Two Brothers Kitchen is practicing social distancing, seating guests at every other table. If there’s a wait, patrons are asked to wait outside or in their car until a spot opens. The staff is willing to take down cellphone numbers to call customers to come in.
“People are really excited that we’re open, and they’re thankful we’re practicing social distancing,” Nick says. “They feel comfortable, which is good because we’ve had to regain the trust of the customer base, too.
“As far as the eating experience in there, we’re not even two weeks into this. We’re still have a lot of takeout orders, but we’re doing well.”

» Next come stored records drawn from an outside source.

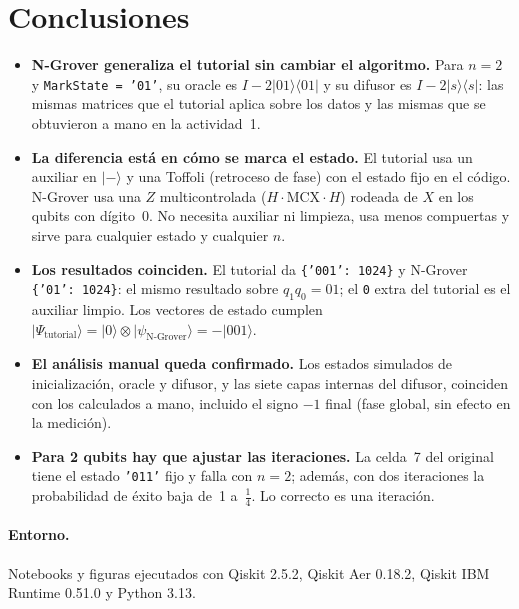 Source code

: \documentclass[11pt,a4paper]{article}
\providecommand{\ket}{}\renewcommand{\ket}[1]{\lvert #1\rangle}
\newcommand{\ketbra}[2]{\lvert #1\rangle\!\langle #2\rvert}
\begin{document}
\section{Conclusiones}

\begin{itemize}
\item \textbf{N-Grover generaliza el tutorial sin cambiar el algoritmo.} Para $n=2$ y \texttt{MarkState = '01'}, su oracle es
$I-2\ketbra{01}{01}$ y su difusor es $I-2\ketbra ss$: las mismas matrices que el tutorial aplica sobre los datos y las
mismas que se obtuvieron a mano en la actividad~1.
\item \textbf{La diferencia está en cómo se marca el estado.} El tutorial usa un auxiliar en $\ket-$ y una Toffoli
(retroceso de fase) con el estado fijo en el código. N-Grover usa una $Z$ multicontrolada ($H\cdot\mathrm{MCX}\cdot H$)
rodeada de $X$ en los qubits con dígito~0. No necesita auxiliar ni limpieza, usa menos compuertas y sirve para cualquier
estado y cualquier $n$.
\item \textbf{Los resultados coinciden.} El tutorial da \texttt{\{'001': 1024\}} y N-Grover \texttt{\{'01': 1024\}}: el mismo
resultado sobre $q_1q_0=01$; el \texttt{0} extra del tutorial es el auxiliar limpio. Los vectores de estado cumplen
$\ket{\Psi_{\text{tutorial}}}=\ket0\otimes\ket{\psi_{\text{N-Grover}}}=-\ket{001}$.
\item \textbf{El análisis manual queda confirmado.} Los estados simulados de inicialización, oracle y difusor, y las siete
capas internas del difusor, coinciden con los calculados a mano, incluido el signo $-1$ final (fase global, sin efecto
en la medición).
\item \textbf{Para 2 qubits hay que ajustar las iteraciones.} La celda~7 del original tiene el estado \texttt{'011'} fijo y
falla con $n=2$; además, con dos iteraciones la probabilidad de éxito baja de~1 a~$\tfrac14$. Lo correcto es una iteración.
\end{itemize}

\paragraph{Entorno.} Notebooks y figuras ejecutados con Qiskit 2.5.2, Qiskit Aer 0.18.2, Qiskit IBM Runtime 0.51.0 y Python 3.13.
\end{document}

As far as other COVID-19 precautions, Two Brothers put plexiglass on the hostess stand and sanitizing is frequent.
“We’d rather err on the side of caution to show we’re putting the health and well-being of our customer base and employees first,” Nick says. “We’re doing regular cleanups. My hosts are constantly checking the bathrooms every hour on the hour and just maintaining sanitizing and cleaning the door handles.
“I want people to feel relaxed and comfortable here,” Nick says. “It should feel welcoming, and my staff should be that way, too. That’s the environment we set up from the get-go.”